Transparency: Publicly disclosing data processing practices through media campaigns and transparency labels.
Web scraping-specific measures: Implementing restrictions to prevent unauthorised personal data scraping, such as offering an opt-out list to data subjects or excluding sensitive data.

Consequences of unlawfully processing personal data in AI development

If a model is developed by processing data in a way that violates GDPR, this will impact how the model will be allowed to operate. The relevant authority evaluates “the circumstances of each individual case” but provides examples of possible considerations:

If the same company retains and processes personal data, the lawfulness of both the development and deployment phases must be assessed based on case specifics.
If another firm processes personal data during deployment, the EDPB will consider if that firm did an appropriate assessment of the model’s lawfulness beforehand.
If the data is anonymised after unlawful processing, subsequent non-personal data processing is not liable to GDPR. However, any subsequent personal data processing would still be subject to the regulation.

Why AI firms should pay attention to the guidance

The EDPB’s guidance is crucial for tech firms.

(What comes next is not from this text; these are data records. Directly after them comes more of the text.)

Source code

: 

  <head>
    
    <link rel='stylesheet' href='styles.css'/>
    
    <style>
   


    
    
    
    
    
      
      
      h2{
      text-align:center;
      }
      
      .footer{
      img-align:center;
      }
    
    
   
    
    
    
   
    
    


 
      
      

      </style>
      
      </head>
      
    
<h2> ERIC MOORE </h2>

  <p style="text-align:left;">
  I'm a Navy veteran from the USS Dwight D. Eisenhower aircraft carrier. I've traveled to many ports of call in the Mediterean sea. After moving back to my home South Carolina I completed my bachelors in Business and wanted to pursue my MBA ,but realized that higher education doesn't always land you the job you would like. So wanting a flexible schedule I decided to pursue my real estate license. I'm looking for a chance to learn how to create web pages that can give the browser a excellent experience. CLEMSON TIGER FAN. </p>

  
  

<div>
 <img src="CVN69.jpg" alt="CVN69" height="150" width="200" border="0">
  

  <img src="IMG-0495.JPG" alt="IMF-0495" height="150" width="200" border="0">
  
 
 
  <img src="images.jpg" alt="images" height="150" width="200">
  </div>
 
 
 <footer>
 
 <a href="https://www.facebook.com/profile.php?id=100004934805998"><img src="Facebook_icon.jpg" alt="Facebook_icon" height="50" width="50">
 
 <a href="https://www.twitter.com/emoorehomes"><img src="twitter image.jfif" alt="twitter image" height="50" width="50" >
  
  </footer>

Although it holds no legal power, it influences how privacy laws are enforced in the EU.

Indeed, companies can be fined up to €20 million or 4% of their annual turnover — whichever is larger — for GDPR infringements. They might even be required to change how their AI models operate or delete them entirely.

Conclusion

The EDPB’s opinion provides a comprehensive framework for AI companies to ensure the lawful processing of personal data. By understanding the key points of the guidance, AI firms can avoid potential legal issues and maintain the trust of their users.

FAQs

Q: What is the main purpose of the EDPB’s opinion on AI models?

A: The main purpose is to provide guidance on how AI companies can ensure the lawful processing of personal data in the development and deployment of AI models.

Q: What are the three tests that AI companies must pass to process personal data without consent?

A: The three tests are the legitimacy test, necessity test, and balancing test.

Q: What are the mitigating measures that AI companies can apply to limit the impact of processing personal data?

A: The mitigating measures include technical safeguards, pseudonymisation, data masking, mechanisms for data subjects to exercise their rights, transparency, and web scraping-specific measures.

Q: What are the consequences of unlawfully processing personal data in AI development?

A: The consequences include the impact on how the model will be allowed to operate, potential fines, and requirements to change or delete the model.